WHAT IS NEEDED:
Each line below from the one containing "[Full Google Search" through the one containing "type or filter" is to be given again exactly, and no line outside that span.

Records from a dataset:
==*==
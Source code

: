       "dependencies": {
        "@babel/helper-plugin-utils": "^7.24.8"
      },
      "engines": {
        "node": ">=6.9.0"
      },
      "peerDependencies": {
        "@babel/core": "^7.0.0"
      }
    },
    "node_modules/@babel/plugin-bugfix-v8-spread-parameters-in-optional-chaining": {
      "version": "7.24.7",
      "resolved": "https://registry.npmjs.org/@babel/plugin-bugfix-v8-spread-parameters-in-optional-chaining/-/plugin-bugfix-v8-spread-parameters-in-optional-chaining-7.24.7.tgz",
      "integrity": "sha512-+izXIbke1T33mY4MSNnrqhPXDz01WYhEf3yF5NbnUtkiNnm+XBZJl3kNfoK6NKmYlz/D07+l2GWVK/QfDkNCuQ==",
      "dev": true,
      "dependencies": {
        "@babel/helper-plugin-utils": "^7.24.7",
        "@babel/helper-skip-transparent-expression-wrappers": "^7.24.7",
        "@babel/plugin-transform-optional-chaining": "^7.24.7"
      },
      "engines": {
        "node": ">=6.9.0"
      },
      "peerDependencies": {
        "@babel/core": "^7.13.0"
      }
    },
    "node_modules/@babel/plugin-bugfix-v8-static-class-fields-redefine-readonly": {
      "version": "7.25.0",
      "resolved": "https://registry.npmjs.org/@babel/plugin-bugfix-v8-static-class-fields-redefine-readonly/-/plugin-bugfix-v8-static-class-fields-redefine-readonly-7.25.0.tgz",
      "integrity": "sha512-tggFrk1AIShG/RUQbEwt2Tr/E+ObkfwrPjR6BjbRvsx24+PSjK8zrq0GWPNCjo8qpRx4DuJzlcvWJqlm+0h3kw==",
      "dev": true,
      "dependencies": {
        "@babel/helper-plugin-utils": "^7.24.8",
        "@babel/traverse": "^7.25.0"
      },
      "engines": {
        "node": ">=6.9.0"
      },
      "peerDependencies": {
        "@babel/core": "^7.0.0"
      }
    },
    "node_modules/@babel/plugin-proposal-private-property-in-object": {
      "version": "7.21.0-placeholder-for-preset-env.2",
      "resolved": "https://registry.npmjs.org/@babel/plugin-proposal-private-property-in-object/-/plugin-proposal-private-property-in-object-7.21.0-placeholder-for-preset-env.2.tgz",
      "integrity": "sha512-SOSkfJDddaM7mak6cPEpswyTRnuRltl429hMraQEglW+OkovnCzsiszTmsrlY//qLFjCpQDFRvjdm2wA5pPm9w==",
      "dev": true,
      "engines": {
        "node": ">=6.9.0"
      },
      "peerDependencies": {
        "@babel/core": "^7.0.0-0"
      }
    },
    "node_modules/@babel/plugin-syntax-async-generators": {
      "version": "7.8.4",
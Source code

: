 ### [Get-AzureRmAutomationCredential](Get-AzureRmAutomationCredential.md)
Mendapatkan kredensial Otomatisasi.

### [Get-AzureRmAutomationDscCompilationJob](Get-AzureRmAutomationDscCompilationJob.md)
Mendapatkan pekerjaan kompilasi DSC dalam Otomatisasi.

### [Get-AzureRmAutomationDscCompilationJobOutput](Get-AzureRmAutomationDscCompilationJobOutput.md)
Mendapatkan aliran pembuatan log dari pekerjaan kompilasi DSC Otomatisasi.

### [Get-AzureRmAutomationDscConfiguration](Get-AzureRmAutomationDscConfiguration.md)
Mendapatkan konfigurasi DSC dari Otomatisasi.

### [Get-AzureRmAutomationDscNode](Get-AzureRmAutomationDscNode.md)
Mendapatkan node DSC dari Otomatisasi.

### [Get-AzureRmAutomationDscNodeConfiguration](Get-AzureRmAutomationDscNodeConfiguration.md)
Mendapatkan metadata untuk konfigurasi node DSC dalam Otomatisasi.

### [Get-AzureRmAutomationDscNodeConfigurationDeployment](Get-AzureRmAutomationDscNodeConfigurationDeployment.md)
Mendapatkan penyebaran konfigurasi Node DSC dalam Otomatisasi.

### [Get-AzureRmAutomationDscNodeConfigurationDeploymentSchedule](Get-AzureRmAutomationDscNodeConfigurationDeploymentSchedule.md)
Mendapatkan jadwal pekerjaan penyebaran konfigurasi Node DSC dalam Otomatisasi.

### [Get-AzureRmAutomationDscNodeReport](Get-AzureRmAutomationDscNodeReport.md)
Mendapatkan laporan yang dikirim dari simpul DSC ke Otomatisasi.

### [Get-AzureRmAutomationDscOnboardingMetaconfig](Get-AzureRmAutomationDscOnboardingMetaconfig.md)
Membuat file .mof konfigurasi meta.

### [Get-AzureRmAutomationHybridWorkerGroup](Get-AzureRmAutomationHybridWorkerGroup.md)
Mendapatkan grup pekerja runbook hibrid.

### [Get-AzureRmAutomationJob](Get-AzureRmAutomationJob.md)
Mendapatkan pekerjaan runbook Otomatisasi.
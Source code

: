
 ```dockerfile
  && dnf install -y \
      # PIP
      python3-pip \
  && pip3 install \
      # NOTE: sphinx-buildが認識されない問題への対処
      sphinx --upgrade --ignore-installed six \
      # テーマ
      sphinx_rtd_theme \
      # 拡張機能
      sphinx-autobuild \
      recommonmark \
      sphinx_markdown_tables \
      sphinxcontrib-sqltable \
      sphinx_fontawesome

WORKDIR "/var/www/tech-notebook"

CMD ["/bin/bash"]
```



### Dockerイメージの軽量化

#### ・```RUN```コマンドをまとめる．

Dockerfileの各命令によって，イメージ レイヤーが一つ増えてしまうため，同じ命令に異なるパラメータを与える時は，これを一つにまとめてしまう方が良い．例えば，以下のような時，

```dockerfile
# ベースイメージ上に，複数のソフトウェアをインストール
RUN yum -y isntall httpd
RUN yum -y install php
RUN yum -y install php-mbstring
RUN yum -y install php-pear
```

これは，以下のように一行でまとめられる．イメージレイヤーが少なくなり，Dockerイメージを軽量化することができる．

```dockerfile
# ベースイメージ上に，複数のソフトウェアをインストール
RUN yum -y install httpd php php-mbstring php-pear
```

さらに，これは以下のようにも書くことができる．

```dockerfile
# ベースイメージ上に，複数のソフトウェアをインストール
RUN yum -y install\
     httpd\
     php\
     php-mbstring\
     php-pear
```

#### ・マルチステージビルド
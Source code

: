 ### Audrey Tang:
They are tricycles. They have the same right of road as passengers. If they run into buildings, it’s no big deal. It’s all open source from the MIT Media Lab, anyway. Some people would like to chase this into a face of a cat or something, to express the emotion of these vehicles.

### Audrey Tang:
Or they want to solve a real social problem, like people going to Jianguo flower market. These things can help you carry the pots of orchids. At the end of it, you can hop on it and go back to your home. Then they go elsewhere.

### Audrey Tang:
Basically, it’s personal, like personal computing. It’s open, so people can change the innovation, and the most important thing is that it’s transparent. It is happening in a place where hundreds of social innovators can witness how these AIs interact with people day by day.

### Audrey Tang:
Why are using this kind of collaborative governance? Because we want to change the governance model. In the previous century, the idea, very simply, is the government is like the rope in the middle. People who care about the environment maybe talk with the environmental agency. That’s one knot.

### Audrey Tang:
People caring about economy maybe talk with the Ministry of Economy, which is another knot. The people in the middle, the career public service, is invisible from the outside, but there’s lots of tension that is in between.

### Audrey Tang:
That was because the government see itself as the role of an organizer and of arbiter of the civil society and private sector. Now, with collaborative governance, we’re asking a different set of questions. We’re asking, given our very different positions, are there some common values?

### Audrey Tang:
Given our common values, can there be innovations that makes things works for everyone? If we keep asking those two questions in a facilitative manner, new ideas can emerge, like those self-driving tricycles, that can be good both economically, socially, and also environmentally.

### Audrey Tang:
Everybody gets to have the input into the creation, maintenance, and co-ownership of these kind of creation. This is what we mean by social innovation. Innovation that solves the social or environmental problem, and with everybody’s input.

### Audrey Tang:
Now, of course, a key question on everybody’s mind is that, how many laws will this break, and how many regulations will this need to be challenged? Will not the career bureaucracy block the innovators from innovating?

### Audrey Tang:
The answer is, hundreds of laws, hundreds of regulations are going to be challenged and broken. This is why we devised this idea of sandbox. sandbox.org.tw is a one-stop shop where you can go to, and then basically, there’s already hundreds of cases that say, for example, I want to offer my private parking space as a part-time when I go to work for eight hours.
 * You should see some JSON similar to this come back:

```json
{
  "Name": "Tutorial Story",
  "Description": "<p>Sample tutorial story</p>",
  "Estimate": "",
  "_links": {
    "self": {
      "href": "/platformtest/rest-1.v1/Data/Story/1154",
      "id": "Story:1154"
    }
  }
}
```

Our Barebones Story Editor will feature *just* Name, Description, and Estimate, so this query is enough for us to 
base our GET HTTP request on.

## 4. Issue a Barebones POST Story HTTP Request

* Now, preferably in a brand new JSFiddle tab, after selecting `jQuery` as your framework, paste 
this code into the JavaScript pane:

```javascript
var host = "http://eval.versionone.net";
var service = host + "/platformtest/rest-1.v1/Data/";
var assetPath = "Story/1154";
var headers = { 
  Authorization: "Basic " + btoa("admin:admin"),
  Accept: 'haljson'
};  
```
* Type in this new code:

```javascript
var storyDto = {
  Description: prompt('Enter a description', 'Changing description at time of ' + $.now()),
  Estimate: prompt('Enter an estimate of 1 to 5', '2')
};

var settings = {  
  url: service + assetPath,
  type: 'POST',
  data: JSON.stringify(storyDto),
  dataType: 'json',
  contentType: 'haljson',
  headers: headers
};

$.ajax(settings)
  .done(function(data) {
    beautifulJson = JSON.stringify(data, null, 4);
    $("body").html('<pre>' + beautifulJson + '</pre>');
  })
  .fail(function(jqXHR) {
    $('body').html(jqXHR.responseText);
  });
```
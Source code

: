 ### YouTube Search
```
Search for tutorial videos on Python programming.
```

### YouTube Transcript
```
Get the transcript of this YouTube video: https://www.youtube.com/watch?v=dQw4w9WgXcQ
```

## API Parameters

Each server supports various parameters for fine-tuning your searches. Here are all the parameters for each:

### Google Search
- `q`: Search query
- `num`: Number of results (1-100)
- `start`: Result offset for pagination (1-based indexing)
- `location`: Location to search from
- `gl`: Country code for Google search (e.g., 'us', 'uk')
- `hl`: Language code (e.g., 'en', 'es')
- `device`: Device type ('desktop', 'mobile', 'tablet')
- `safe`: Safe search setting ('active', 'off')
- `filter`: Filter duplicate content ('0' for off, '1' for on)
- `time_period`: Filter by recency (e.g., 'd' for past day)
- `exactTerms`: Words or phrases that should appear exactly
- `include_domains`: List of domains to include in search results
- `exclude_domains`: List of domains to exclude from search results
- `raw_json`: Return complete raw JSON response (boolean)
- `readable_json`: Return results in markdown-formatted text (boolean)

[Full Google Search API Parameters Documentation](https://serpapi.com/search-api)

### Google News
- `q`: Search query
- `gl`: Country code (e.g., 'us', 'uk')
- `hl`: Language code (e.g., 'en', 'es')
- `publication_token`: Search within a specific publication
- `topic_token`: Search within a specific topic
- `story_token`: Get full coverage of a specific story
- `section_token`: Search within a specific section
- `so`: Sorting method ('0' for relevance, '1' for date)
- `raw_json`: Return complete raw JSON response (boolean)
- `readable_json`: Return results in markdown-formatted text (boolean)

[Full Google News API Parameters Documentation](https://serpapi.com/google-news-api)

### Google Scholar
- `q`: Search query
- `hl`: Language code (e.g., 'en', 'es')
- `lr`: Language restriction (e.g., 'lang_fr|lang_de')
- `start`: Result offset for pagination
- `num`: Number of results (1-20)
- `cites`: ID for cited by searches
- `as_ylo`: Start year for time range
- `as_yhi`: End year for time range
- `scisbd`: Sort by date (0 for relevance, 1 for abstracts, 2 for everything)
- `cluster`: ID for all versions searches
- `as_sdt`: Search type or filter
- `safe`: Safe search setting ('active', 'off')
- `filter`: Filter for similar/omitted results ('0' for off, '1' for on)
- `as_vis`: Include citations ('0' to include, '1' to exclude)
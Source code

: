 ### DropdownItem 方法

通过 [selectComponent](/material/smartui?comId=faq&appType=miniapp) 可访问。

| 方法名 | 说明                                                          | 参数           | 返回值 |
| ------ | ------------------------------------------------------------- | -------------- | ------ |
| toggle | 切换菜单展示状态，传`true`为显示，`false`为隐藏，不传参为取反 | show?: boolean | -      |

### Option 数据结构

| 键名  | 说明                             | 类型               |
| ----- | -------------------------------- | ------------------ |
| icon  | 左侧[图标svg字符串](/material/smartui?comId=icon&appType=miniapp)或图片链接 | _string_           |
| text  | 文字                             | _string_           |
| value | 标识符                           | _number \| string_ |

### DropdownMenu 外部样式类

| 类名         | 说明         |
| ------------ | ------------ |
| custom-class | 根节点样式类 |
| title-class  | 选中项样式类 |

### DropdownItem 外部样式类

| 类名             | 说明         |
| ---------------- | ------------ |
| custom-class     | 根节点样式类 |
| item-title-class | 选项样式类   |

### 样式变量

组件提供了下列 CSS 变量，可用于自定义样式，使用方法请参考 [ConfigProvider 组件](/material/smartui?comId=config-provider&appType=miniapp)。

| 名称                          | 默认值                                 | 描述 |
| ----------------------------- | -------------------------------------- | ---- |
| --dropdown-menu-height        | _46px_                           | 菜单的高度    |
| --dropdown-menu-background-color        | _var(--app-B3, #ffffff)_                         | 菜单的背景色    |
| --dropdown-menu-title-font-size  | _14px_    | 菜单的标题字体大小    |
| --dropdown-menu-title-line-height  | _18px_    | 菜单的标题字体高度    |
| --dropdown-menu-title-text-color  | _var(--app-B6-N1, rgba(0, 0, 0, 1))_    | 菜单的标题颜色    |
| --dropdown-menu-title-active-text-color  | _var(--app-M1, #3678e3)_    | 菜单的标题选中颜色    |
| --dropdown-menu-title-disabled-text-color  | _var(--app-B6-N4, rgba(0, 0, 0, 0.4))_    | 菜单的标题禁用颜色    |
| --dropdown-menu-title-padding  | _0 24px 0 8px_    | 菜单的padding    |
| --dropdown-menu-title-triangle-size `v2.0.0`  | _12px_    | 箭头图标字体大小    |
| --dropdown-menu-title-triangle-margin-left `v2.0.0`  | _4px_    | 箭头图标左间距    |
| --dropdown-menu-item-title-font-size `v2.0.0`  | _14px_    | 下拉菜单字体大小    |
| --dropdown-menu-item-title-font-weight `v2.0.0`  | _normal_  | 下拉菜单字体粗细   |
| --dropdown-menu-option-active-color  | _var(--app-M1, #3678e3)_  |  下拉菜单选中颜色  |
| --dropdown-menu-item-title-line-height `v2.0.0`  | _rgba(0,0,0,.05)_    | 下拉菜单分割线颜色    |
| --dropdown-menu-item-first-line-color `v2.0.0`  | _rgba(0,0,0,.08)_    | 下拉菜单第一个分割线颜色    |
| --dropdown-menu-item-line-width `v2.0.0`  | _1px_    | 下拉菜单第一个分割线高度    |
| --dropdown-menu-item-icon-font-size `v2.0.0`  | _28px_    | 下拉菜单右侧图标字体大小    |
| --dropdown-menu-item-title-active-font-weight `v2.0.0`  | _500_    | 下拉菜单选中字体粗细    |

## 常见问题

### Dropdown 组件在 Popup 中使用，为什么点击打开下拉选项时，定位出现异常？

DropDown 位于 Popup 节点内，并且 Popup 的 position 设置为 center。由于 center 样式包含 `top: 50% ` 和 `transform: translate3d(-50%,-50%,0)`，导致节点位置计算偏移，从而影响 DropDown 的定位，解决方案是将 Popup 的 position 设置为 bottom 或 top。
==*==
FINISHED EXERCISE:
[Full Google Search API Parameters Documentation](https://serpapi.com/search-api)

### Google News
- `q`: Search query
- `gl`: Country code (e.g., 'us', 'uk')
- `hl`: Language code (e.g., 'en', 'es')
- `publication_token`: Search within a specific publication
- `topic_token`: Search within a specific topic
- `story_token`: Get full coverage of a specific story
- `section_token`: Search within a specific section
- `so`: Sorting method ('0' for relevance, '1' for date)
- `raw_json`: Return complete raw JSON response (boolean)
- `readable_json`: Return results in markdown-formatted text (boolean)

[Full Google News API Parameters Documentation](https://serpapi.com/google-news-api)

### Google Scholar
- `q`: Search query
- `hl`: Language code (e.g., 'en', 'es')
- `lr`: Language restriction (e.g., 'lang_fr|lang_de')
- `start`: Result offset for pagination
- `num`: Number of results (1-20)
- `cites`: ID for cited by searches
- `as_ylo`: Start year for time range
- `as_yhi`: End year for time range
- `scisbd`: Sort by date (0 for relevance, 1 for abstracts, 2 for everything)
- `cluster`: ID for all versions searches
- `as_sdt`: Search type or filter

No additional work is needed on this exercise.